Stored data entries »

★ ★ ★ ★

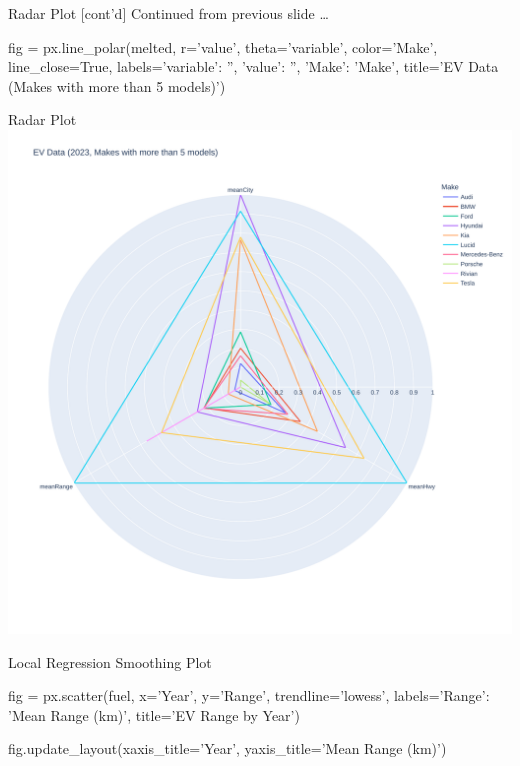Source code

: \documentclass[ignorenonframetext,xcolor=x11names]{beamer}
\begin{document}
\begin{frame}[fragile]{Radar Plot \small [cont'd]}
Continued from previous slide \ldots
\footnotesize
\begin{pythoncode}
fig = px.line_polar(melted, 
     r='value', 
     theta='variable', 
     color='Make', 
     line_close=True,
     labels={'variable': '', 
             'value': '', 
             'Make': 'Make'},
     title='EV Data (Makes with more than 5 models)')
\end{pythoncode}
\end{frame}

\begin{frame}{Radar Plot}
\centering
  \includegraphics[width=.8\textwidth]{px.fuel.radar.pdf}
\end{frame}



\begin{frame}[fragile]{Local Regression Smoothing Plot}
\footnotesize
\begin{pythoncode}
fig = px.scatter(fuel, 
    x='Year', y='Range', trendline='lowess',
    labels={'Range': 'Mean Range (km)'},
    title='EV Range by Year')

fig.update_layout(xaxis_title='Year',
                  yaxis_title='Mean Range (km)')
\end{pythoncode}
\end{frame}
\end{document}
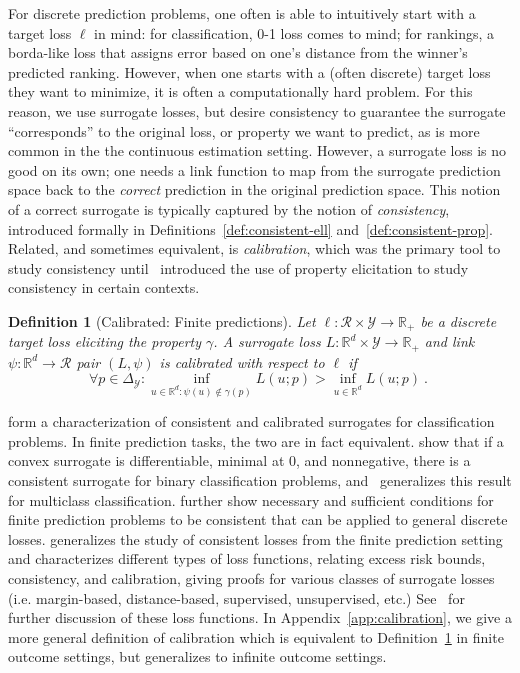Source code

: \documentclass{article}
\newcommand{\reals}{\mathbb{R}}
\newcommand{\simplex}{\Delta_\Y}
\newcommand{\R}{\mathcal{R}}
\newcommand{\Y}{\mathcal{Y}}
\newtheorem{definition}{Definition}
\begin{document}
For discrete prediction problems, one often is able to intuitively start with a target loss $\ell$ in mind: for classification, 0-1 loss comes to mind; for rankings, a borda-like loss that assigns error based on one's distance from the winner's predicted ranking.
However, when one starts with a (often discrete) target loss they want to minimize, it is often a computationally hard problem.
For this reason, we use surrogate losses, but desire consistency to guarantee the surrogate ``corresponds'' to the original loss, or property we want to predict, as is more common in the the continuous estimation setting.
However, a surrogate loss is no good on its own; one needs a link function to map from the surrogate prediction space back to the \emph{correct} prediction in the original prediction space.
This notion of a correct surrogate is typically captured by the notion of \emph{consistency}, introduced formally in Definitions~\ref{def:consistent-ell} and~\ref{def:consistent-prop}.
Related, and sometimes equivalent, is \emph{calibration}, which was the primary tool to study consistency until~\cite{agarwal2015consistent} introduced the use of property elicitation to study consistency in certain contexts.

\begin{definition}[Calibrated: Finite predictions]\label{def:calibrated-finite}
	Let $\ell : \R \times \Y \to \reals_+$ be a discrete target loss eliciting the property $\gamma$.
	A surrogate loss $L : \reals^d \times \Y \to \reals_+$  and link $\psi:\reals^d \to \R$ pair $(L, \psi)$ is \emph{calibrated} with respect to $\ell$ if 
	\begin{equation}\label{eq:calibration}
	\forall p \in \simplex: \inf_{u \in \reals^d : \psi(u) \not \in \gamma(p)} L(u;p) > \inf_{u \in \reals^d} L(u;p)~.~
	\end{equation}
\end{definition}

\cite{zhang2004statistical,lin2004note,bartlett2006convexity,tewari2007consistency} form a characterization of consistent and calibrated surrogates for classification problems.
In finite prediction tasks, the two are in fact equivalent.  
\cite{bartlett2006convexity} show that if a convex surrogate is differentiable, minimal at $0$, and nonnegative, there is a consistent surrogate for binary classification problems, and~\cite{tewari2007consistency} generalizes this result for multiclass classification. 
\cite{ramaswamy2016convex} further show necessary and sufficient conditions for finite prediction problems to be consistent that can be applied to general discrete losses.
\cite{steinwart2007compare} generalizes the study of consistent losses from the finite prediction setting and characterizes different types of loss functions, relating excess risk bounds, consistency, and calibration, giving proofs for various classes of surrogate losses (i.e. margin-based, distance-based, supervised, unsupervised, etc.)
See~\cite[Chapter 2]{steinwart2008support} for further discussion of these loss functions.
In Appendix~\ref{app:calibration}, we give a more general definition of calibration which is equivalent to Definition~\ref{def:calibrated-finite} in finite outcome settings, but generalizes to infinite outcome settings.
\end{document}
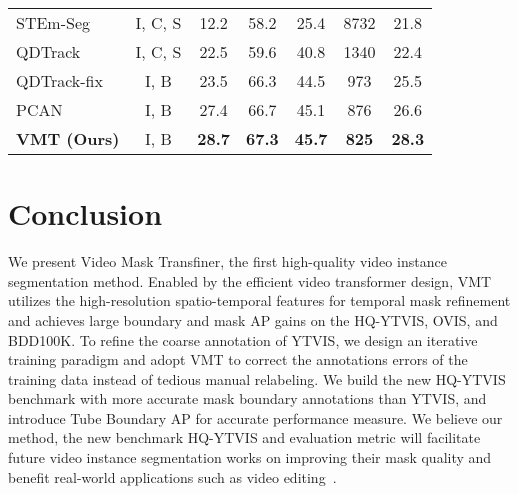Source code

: \documentclass[runningheads]{llncs}
\begin{document}
\begin{table}[!t]
\begin{minipage}[t]{0.55\linewidth}
{\begin{tabular}{lcccccc}
					STEm-Seg~\cite{Athar_Mahadevan20ECCV} & I, C, S  & 12.2 & 58.2 & 25.4 & 8732 & 21.8 \\
					QDTrack~\cite{qdtrack} & I, C, S  & 22.5 & 59.6 & 40.8 & 1340  & 22.4 \\
					QDTrack-fix~\cite{qdtrack} & I, B & 23.5 & 66.3 & 44.5 & 973 & 25.5 \\
					PCAN~\cite{pcan} & I, B  & 27.4 & 66.7 & 45.1 & 876 & 26.6 \\
					\hline
					\textbf{VMT (Ours)} & I, B  & \textbf{28.7} & \textbf{67.3} & \textbf{45.7} & \textbf{825} &  \textbf{28.3} \\
\bottomrule
			\end{tabular}}
			\label{tab:bdd}
		\end{minipage}\end{table}
	

\section{Conclusion}

We present Video Mask Transfiner, the first high-quality video instance segmentation method. 
Enabled by the efficient video transformer design, VMT utilizes the high-resolution spatio-temporal features for temporal mask refinement and achieves large boundary and mask AP gains on the HQ-YTVIS, OVIS, and BDD100K.
To refine the coarse annotation of YTVIS, we design an iterative training paradigm and adopt VMT to correct the annotations errors of the training data instead of tedious manual relabeling. 
We build the new HQ-YTVIS benchmark with more accurate mask boundary annotations than YTVIS, and introduce Tube Boundary AP for accurate performance measure. 
We believe our method, the new benchmark HQ-YTVIS and evaluation metric will facilitate future video instance segmentation works on improving their mask quality and benefit real-world applications such as video editing~\cite{alldieck2018video,ke2021voin}.








\end{document}
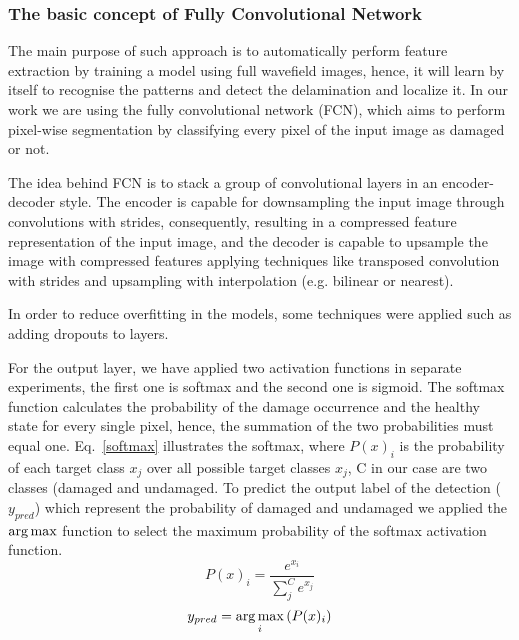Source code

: \subsubsection{The basic concept of Fully Convolutional Network}
The main purpose of such approach is to automatically perform feature extraction by training a model using full wavefield images, hence, it will learn by itself to recognise the patterns and detect the delamination and localize it.
In our work we are using the fully convolutional network (FCN), which aims to perform pixel-wise segmentation by classifying every pixel of the input image as damaged or not. 

The idea behind FCN is to stack a group of convolutional layers in an encoder-decoder style. 
The encoder is capable for downsampling the input image through convolutions with strides, consequently, resulting in a compressed feature representation of the input image, and the decoder is capable to upsample the image with compressed features applying techniques like transposed convolution with strides and upsampling with interpolation (e.g. bilinear or nearest).


In order to reduce overfitting in the models, some techniques were applied such as adding dropouts to layers.

For the output layer, we have applied two activation functions in separate experiments, the first one is softmax and the second one is sigmoid. 
The softmax function calculates the probability of the damage occurrence and the healthy state for every single pixel, hence, the summation of the two probabilities must equal one. Eq.~\ref{softmax} illustrates the softmax, where \(P(x)_{i}\) is the probability of each target class \(x_{j}\) over all possible target classes \(x_{j}\), C in our case are two classes  (damaged and undamaged.
To predict the output label of the detection (\(y_{pred}\)) which represent the probability of damaged and undamaged we applied the \(\operatorname*{arg\,max}\) function to select the maximum probability of the softmax activation function.
	\begin{equation}
		P(x)_{i} = \frac{e^{x_{i}}}{\sum_{j}^{C} e^{x_{j}}}
		\label{softmax}
	\end{equation} 
	\begin{equation}
		y_{pred} = \operatorname*{arg\,max}_{i}\left( P(x)_{i} \right)
		\label{argmax}
	\end{equation}

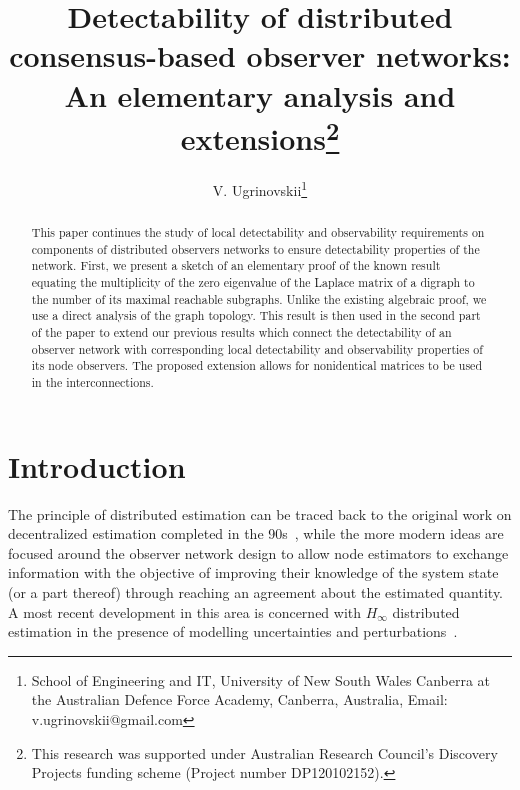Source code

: \documentclass[a4paper,10pt,conference]{ieeeconf}
\begin{document}
\title{Detectability of distributed
  consensus-based observer networks:\\ An elementary analysis and
  extensions\thanks{This research was supported under Australian Research 
    Council's Discovery
Projects funding scheme (Project number DP120102152).}}

\author{V. Ugrinovskii\thanks{School of Engineering and IT, University of
    New South Wales Canberra
  at the Australian Defence Force Academy, Canberra, Australia, Email:
  v.ugrinovskii@gmail.com}} 

\maketitle
          


\begin{abstract}
This paper continues the study of local detectability and
observability requirements on components of distributed observers networks 
to ensure detectability properties of the network. First, we present a
sketch of an
elementary proof of the known result equating the
multiplicity of the zero eigenvalue of the Laplace matrix of a digraph
to the number of its maximal reachable subgraphs.
Unlike the existing algebraic proof, we use a direct analysis
of the graph topology. This result is then used in the second part of the
paper to extend our previous results which connect the detectability of an
observer network with corresponding local detectability and observability
properties of its node observers. The proposed extension allows for nonidentical
matrices to be used in the interconnections.  
\end{abstract}


\section{Introduction}
The principle of distributed estimation can be traced back to the original work
on decentralized estimation completed in the
90s~\cite{BD-1992,CS-1995}, while the more modern ideas are focused around
the observer network design to allow node
estimators to exchange information with the objective of improving their
knowledge of the system 
state (or a part thereof) through reaching an agreement about the estimated
quantity. 
A most recent development in this area is
concerned with  $H_\infty$ distributed estimation in the presence of modelling
uncertainties and perturbations~\cite{SWH-2010,U6,LaU1,U7,UFri1}.      
\end{document}
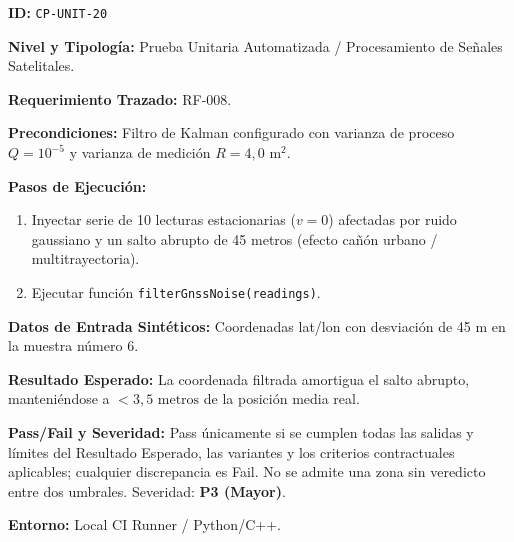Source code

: \par\noindent\textbf{ID:} \texttt{C\allowbreak{}P\allowbreak{}-\allowbreak{}U\allowbreak{}N\allowbreak{}I\allowbreak{}T\allowbreak{}-\allowbreak{}2\allowbreak{}0\allowbreak{}}\par
\par\noindent\textbf{Nivel y Tipología:} Prueba Unitaria Automatizada / Procesamiento de Señales Satelitales.\par
\par\noindent\textbf{Requerimiento Trazado:} RF-008.\par
\par\noindent\textbf{Precondiciones:} Filtro de Kalman configurado con varianza de proceso \(Q = 10^{-5}\) y varianza de medición \(R = 4{,}0\text{ m}^2\).\par
\par\noindent\textbf{Pasos de Ejecución:} \par
\begin{enumerate}
\item Inyectar serie de 10 lecturas estacionarias (\(v = 0\)) afectadas por ruido gaussiano y un salto abrupto de 45 metros (efecto cañón urbano / multitrayectoria).
\item Ejecutar función \texttt{f\allowbreak{}i\allowbreak{}l\allowbreak{}t\allowbreak{}e\allowbreak{}r\allowbreak{}G\allowbreak{}n\allowbreak{}s\allowbreak{}s\allowbreak{}N\allowbreak{}o\allowbreak{}i\allowbreak{}s\allowbreak{}e\allowbreak{}(\allowbreak{}r\allowbreak{}e\allowbreak{}a\allowbreak{}d\allowbreak{}i\allowbreak{}n\allowbreak{}g\allowbreak{}s\allowbreak{})\allowbreak{}}.
\end{enumerate}
\par\noindent\textbf{Datos de Entrada Sintéticos:} Coordenadas lat/lon con desviación de 45 m en la muestra número 6.\par
\par\noindent\textbf{Resultado Esperado:} La coordenada filtrada amortigua el salto abrupto, manteniéndose a \(< 3{,}5\text{ metros}\) de la posición media real.\par
\par\noindent\textbf{Pass/Fail y Severidad:} Pass únicamente si se cumplen todas las salidas y límites del Resultado Esperado, las variantes y los criterios contractuales aplicables; cualquier discrepancia es Fail. No se admite una zona sin veredicto entre dos umbrales. Severidad: \textbf{P3 (Mayor)}.\par
\par\noindent\textbf{Entorno:} Local CI Runner / Python/C++.\par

★ ★ ★ ★

WHAT YOU ARE ASKED TO DO » Give back, word for word, only the lines above from the line holding "However, a surrogate" to the line holding "This notion of", both included.

WORKED SOLUTION »
However, a surrogate loss is no good on its own; one needs a link function to map from the surrogate prediction space back to the \emph{correct} prediction in the original prediction space.
This notion of a correct surrogate is typically captured by the notion of \emph{consistency}, introduced formally in Definitions~\ref{def:consistent-ell} and~\ref{def:consistent-prop}.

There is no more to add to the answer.